Problem details —
Retype each line below precisely.

▼▼▼

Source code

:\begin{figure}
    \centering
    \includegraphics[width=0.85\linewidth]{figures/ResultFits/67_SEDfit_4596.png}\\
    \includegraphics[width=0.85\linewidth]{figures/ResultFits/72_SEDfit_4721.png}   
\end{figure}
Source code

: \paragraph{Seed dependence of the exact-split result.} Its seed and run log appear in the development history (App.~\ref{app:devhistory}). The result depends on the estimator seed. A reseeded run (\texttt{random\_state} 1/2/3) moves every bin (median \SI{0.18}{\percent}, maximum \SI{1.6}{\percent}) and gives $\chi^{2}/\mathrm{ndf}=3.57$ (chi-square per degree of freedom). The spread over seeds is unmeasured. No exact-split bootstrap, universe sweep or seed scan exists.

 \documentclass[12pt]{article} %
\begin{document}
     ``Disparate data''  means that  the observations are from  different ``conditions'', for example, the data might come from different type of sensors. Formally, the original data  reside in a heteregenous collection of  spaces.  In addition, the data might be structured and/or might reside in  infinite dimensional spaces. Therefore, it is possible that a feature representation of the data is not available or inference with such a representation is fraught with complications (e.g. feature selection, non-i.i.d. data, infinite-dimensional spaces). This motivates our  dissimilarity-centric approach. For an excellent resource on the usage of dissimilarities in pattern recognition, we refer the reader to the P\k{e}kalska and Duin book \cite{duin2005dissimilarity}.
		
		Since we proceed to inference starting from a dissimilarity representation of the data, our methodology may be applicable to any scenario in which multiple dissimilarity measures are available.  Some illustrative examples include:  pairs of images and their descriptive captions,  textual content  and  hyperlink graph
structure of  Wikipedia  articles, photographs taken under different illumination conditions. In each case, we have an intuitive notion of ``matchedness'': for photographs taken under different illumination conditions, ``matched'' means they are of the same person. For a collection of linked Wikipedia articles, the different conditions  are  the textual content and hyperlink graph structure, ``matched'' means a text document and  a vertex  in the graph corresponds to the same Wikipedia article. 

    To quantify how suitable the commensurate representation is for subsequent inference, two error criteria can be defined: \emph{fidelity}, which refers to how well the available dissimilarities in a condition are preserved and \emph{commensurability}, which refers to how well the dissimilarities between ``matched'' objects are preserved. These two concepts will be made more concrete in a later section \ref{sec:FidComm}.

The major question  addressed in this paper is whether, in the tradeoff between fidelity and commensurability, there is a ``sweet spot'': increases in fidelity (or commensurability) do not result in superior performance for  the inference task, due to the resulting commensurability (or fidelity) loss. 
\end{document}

▲▲▲

Solution to this exercise —
Source code

:\begin{figure}
    \centering
    \includegraphics[width=0.85\linewidth]{figures/ResultFits/67_SEDfit_4596.png}\\
    \includegraphics[width=0.85\linewidth]{figures/ResultFits/72_SEDfit_4721.png}   
\end{figure}
Source code

: \paragraph{Seed dependence of the exact-split result.} Its seed and run log appear in the development history (App.~\ref{app:devhistory}). The result depends on the estimator seed. A reseeded run (\texttt{random\_state} 1/2/3) moves every bin (median \SI{0.18}{\percent}, maximum \SI{1.6}{\percent}) and gives $\chi^{2}/\mathrm{ndf}=3.57$ (chi-square per degree of freedom). The spread over seeds is unmeasured. No exact-split bootstrap, universe sweep or seed scan exists.

 \documentclass[12pt]{article} %
\begin{document}
     ``Disparate data''  means that  the observations are from  different ``conditions'', for example, the data might come from different type of sensors. Formally, the original data  reside in a heteregenous collection of  spaces.  In addition, the data might be structured and/or might reside in  infinite dimensional spaces. Therefore, it is possible that a feature representation of the data is not available or inference with such a representation is fraught with complications (e.g. feature selection, non-i.i.d. data, infinite-dimensional spaces). This motivates our  dissimilarity-centric approach. For an excellent resource on the usage of dissimilarities in pattern recognition, we refer the reader to the P\k{e}kalska and Duin book \cite{duin2005dissimilarity}.
		
		Since we proceed to inference starting from a dissimilarity representation of the data, our methodology may be applicable to any scenario in which multiple dissimilarity measures are available.  Some illustrative examples include:  pairs of images and their descriptive captions,  textual content  and  hyperlink graph
structure of  Wikipedia  articles, photographs taken under different illumination conditions. In each case, we have an intuitive notion of ``matchedness'': for photographs taken under different illumination conditions, ``matched'' means they are of the same person. For a collection of linked Wikipedia articles, the different conditions  are  the textual content and hyperlink graph structure, ``matched'' means a text document and  a vertex  in the graph corresponds to the same Wikipedia article. 

    To quantify how suitable the commensurate representation is for subsequent inference, two error criteria can be defined: \emph{fidelity}, which refers to how well the available dissimilarities in a condition are preserved and \emph{commensurability}, which refers to how well the dissimilarities between ``matched'' objects are preserved. These two concepts will be made more concrete in a later section \ref{sec:FidComm}.

The major question  addressed in this paper is whether, in the tradeoff between fidelity and commensurability, there is a ``sweet spot'': increases in fidelity (or commensurability) do not result in superior performance for  the inference task, due to the resulting commensurability (or fidelity) loss. 
\end{document}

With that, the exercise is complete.